### REQUIRED ACTION
The answer must be every line of the records below that contains the word "playframework", copied out.

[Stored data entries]
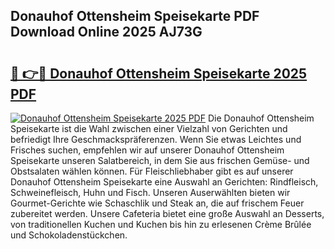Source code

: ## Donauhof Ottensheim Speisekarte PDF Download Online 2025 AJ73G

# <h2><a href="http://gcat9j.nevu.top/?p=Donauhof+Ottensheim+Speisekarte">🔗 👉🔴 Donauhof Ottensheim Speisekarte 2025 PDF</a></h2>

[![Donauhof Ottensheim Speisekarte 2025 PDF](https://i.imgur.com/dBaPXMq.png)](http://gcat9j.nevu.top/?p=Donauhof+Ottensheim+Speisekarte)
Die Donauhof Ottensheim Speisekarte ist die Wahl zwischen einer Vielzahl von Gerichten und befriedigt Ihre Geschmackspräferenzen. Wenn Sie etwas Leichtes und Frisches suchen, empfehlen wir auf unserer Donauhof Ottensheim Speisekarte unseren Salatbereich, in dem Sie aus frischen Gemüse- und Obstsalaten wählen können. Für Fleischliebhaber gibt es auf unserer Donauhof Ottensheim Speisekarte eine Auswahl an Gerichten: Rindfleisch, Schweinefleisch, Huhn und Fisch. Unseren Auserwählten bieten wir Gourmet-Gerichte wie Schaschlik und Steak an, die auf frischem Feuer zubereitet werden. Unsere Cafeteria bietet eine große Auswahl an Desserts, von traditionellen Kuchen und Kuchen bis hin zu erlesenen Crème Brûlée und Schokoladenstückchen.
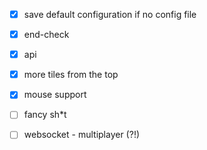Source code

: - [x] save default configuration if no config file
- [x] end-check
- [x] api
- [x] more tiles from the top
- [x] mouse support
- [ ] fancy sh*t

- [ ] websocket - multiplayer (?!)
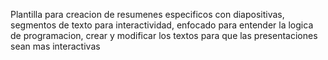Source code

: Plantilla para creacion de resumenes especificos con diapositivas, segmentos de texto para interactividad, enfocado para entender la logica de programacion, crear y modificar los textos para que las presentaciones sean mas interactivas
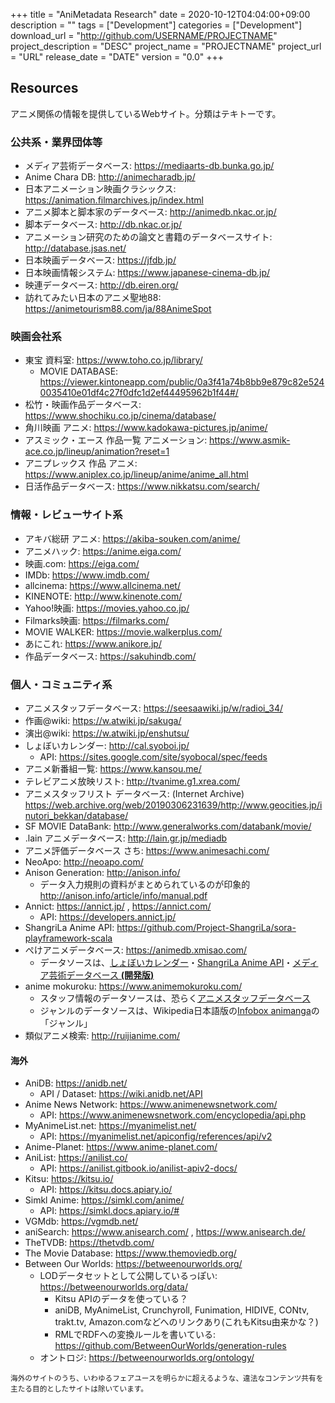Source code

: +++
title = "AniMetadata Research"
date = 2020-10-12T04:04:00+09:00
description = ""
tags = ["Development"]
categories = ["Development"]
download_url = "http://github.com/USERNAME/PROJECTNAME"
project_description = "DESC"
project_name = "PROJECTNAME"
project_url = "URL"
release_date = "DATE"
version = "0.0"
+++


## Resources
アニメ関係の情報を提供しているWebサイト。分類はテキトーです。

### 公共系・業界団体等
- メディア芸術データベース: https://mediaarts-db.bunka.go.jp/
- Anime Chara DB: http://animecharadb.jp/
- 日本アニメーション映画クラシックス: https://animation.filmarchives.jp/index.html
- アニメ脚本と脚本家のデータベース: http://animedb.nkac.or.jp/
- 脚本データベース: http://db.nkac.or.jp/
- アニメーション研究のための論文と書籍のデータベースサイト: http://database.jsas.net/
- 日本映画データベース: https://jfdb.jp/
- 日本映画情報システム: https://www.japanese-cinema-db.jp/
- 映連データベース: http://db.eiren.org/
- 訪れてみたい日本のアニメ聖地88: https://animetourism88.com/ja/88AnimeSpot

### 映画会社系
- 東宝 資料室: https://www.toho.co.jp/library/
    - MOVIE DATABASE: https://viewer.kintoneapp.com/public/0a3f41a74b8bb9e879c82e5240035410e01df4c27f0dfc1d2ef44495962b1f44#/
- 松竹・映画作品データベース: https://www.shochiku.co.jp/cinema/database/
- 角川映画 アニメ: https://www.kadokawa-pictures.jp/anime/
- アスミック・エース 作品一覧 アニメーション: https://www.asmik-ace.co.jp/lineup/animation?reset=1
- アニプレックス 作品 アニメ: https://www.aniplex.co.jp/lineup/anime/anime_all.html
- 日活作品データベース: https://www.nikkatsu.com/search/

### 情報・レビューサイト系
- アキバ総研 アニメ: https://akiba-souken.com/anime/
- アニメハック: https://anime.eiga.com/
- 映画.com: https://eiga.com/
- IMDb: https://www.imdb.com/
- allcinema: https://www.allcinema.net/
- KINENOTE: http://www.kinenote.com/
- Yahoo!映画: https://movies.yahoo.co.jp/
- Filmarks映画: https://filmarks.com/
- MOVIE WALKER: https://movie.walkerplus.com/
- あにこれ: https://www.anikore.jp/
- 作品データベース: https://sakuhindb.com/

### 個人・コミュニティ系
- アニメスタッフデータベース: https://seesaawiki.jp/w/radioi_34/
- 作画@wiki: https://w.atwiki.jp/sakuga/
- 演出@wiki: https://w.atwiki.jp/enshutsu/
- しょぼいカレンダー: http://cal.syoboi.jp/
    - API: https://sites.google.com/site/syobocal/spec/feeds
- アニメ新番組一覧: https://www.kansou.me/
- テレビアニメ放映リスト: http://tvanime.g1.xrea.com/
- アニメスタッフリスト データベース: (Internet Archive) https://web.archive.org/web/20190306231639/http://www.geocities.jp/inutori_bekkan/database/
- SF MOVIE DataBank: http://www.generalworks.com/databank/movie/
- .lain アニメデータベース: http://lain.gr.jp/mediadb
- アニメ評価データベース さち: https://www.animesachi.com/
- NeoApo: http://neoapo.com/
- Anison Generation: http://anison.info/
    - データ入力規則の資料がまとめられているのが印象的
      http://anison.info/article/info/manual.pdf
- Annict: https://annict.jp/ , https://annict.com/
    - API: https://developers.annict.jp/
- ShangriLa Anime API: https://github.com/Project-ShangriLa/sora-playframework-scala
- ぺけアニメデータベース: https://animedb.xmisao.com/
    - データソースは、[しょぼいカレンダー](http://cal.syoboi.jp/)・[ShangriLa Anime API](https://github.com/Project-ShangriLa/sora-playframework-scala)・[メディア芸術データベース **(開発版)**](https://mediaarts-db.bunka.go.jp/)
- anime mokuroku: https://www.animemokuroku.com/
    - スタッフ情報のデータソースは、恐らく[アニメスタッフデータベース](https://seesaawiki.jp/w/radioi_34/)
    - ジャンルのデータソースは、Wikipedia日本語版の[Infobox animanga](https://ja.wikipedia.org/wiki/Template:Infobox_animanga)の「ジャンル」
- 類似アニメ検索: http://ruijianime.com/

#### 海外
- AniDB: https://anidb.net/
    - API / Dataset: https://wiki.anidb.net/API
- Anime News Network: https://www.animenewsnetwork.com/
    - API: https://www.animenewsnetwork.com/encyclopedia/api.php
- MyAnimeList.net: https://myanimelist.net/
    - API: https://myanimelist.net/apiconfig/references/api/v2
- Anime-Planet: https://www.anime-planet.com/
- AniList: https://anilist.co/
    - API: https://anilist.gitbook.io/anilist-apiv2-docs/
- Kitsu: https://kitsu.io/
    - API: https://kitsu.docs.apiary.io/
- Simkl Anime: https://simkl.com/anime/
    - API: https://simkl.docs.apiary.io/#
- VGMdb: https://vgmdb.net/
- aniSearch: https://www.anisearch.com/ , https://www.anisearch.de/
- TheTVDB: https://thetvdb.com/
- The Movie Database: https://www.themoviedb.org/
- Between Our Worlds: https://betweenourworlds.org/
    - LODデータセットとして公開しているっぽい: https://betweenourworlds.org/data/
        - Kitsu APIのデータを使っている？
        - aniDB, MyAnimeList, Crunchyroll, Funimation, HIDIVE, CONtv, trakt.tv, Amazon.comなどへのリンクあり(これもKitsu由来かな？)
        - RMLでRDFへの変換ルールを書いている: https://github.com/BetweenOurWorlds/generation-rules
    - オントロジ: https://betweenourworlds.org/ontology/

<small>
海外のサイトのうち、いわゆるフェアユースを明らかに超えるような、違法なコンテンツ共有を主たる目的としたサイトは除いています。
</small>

### WRITTEN RESPONSE
- ShangriLa Anime API: https://github.com/Project-ShangriLa/sora-playframework-scala
    - データソースは、[しょぼいカレンダー](http://cal.syoboi.jp/)・[ShangriLa Anime API](https://github.com/Project-ShangriLa/sora-playframework-scala)・[メディア芸術データベース **(開発版)**](https://mediaarts-db.bunka.go.jp/)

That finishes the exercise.